Data entries:

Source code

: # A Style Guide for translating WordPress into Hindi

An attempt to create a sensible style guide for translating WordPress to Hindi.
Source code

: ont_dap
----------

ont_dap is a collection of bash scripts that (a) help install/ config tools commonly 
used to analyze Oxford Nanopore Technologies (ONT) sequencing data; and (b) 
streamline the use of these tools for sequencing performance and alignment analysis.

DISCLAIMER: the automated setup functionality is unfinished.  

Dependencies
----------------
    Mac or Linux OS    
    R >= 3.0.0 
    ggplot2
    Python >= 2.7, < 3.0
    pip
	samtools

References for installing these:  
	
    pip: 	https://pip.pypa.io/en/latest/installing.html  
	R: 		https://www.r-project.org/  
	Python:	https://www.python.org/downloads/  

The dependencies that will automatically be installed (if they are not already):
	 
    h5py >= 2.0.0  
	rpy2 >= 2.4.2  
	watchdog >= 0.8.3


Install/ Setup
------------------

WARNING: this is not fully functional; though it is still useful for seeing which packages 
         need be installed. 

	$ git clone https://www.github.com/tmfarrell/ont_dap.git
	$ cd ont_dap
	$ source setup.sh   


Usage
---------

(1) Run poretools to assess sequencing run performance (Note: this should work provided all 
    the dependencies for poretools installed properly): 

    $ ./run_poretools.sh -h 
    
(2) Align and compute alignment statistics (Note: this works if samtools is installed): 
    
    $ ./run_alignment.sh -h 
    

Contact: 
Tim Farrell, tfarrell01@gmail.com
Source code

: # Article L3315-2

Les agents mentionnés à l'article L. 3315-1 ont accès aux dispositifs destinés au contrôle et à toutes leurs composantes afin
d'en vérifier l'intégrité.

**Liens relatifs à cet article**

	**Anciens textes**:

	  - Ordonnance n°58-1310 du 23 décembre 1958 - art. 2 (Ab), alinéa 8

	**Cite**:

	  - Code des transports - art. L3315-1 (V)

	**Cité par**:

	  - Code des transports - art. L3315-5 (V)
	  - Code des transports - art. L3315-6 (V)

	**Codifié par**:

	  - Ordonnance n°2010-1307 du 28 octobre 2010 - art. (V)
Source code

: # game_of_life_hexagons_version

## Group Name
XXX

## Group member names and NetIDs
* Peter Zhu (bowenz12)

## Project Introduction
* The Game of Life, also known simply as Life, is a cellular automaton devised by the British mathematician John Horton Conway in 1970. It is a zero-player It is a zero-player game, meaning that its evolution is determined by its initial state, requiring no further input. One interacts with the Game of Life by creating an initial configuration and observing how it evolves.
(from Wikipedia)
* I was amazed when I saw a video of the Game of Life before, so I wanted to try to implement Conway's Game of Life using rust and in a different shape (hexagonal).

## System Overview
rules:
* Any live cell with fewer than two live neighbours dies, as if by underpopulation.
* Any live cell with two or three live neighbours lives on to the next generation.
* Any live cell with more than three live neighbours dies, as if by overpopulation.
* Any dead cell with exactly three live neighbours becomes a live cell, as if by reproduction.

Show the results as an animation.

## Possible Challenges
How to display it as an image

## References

> **What the task asks**
Would you print exactly, and only, the lines of the data above from the line with "An attempt to" through the line with "need be installed.", inclusive?

> **Result for this exercise**
An attempt to create a sensible style guide for translating WordPress to Hindi.
Source code

: ont_dap
----------

ont_dap is a collection of bash scripts that (a) help install/ config tools commonly 
used to analyze Oxford Nanopore Technologies (ONT) sequencing data; and (b) 
streamline the use of these tools for sequencing performance and alignment analysis.

DISCLAIMER: the automated setup functionality is unfinished.  

Dependencies
----------------
    Mac or Linux OS    
    R >= 3.0.0 
    ggplot2
    Python >= 2.7, < 3.0
    pip
	samtools

References for installing these:  
	
    pip: 	https://pip.pypa.io/en/latest/installing.html  
	R: 		https://www.r-project.org/  
	Python:	https://www.python.org/downloads/  

The dependencies that will automatically be installed (if they are not already):
	 
    h5py >= 2.0.0  
	rpy2 >= 2.4.2  
	watchdog >= 0.8.3


Install/ Setup
------------------

WARNING: this is not fully functional; though it is still useful for seeing which packages 
         need be installed. 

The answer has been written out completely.